THE TASK:
Say how many lines of the data contain "Save", and nothing more.

--- STORED DATA ---

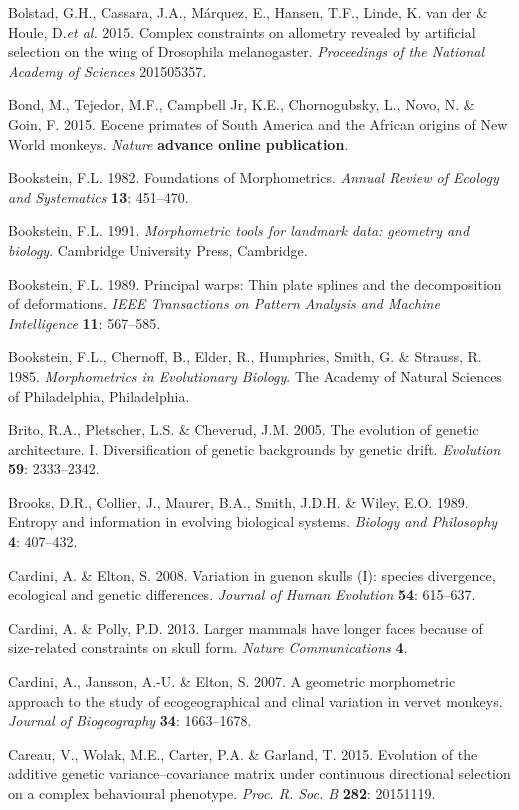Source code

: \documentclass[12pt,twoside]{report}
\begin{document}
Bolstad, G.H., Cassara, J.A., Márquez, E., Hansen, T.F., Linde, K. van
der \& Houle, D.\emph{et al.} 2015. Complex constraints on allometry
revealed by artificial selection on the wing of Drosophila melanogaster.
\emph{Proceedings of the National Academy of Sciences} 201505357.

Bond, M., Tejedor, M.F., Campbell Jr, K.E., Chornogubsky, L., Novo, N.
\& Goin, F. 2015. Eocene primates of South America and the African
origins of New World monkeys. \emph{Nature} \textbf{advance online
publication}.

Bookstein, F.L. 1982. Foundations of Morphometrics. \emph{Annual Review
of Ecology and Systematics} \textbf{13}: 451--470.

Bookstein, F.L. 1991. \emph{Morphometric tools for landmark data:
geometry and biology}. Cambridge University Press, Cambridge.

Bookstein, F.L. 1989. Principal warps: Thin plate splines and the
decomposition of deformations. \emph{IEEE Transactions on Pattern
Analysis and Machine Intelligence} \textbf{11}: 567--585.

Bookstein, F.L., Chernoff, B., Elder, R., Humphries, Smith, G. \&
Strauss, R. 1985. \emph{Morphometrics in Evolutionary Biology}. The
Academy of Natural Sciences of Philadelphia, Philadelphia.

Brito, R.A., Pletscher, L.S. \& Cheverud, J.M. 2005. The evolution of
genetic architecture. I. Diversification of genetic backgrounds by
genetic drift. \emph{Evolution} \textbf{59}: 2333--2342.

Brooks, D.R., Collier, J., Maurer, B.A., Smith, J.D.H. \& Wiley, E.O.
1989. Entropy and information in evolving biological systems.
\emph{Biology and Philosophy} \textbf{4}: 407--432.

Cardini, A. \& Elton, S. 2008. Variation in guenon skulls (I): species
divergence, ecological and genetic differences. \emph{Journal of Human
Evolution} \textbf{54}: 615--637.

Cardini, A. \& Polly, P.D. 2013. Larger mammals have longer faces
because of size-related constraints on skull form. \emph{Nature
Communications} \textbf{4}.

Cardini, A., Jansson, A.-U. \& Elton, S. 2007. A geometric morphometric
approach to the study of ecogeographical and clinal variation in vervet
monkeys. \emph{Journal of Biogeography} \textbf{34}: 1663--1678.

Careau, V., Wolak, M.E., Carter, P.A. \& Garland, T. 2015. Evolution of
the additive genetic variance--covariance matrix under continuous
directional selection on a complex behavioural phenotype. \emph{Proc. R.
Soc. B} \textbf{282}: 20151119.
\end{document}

---
--- STORED DATA ---

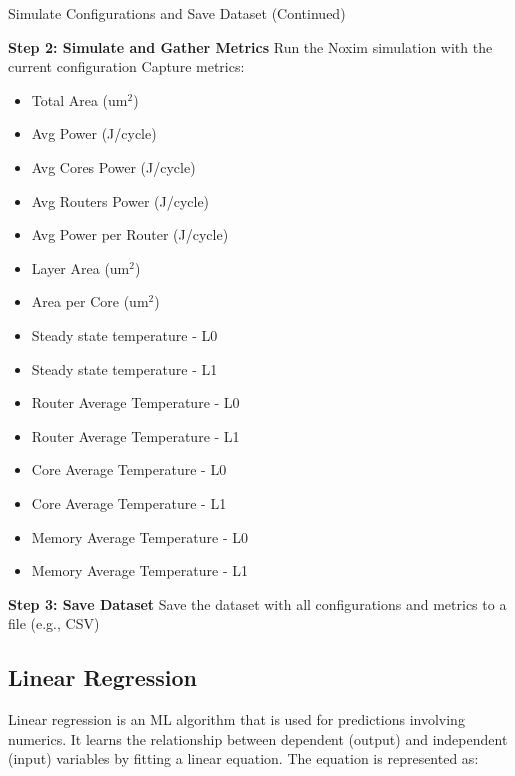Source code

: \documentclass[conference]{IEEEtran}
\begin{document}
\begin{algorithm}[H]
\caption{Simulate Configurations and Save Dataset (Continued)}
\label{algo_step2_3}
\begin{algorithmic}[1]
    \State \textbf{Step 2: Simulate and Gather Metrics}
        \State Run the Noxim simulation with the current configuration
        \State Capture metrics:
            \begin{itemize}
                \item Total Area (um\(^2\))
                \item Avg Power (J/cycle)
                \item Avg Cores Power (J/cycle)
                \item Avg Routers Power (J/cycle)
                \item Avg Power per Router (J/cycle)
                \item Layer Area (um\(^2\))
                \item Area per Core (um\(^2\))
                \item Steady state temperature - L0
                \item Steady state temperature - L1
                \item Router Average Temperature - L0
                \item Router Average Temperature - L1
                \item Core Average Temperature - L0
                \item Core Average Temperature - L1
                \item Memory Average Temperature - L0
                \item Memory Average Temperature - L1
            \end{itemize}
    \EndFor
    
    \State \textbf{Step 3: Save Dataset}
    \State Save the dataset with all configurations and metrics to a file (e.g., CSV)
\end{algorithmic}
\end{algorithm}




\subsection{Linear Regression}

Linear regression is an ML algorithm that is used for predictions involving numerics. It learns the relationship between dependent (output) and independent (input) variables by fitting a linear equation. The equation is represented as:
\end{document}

---

EXERCISE RESPONSE:
3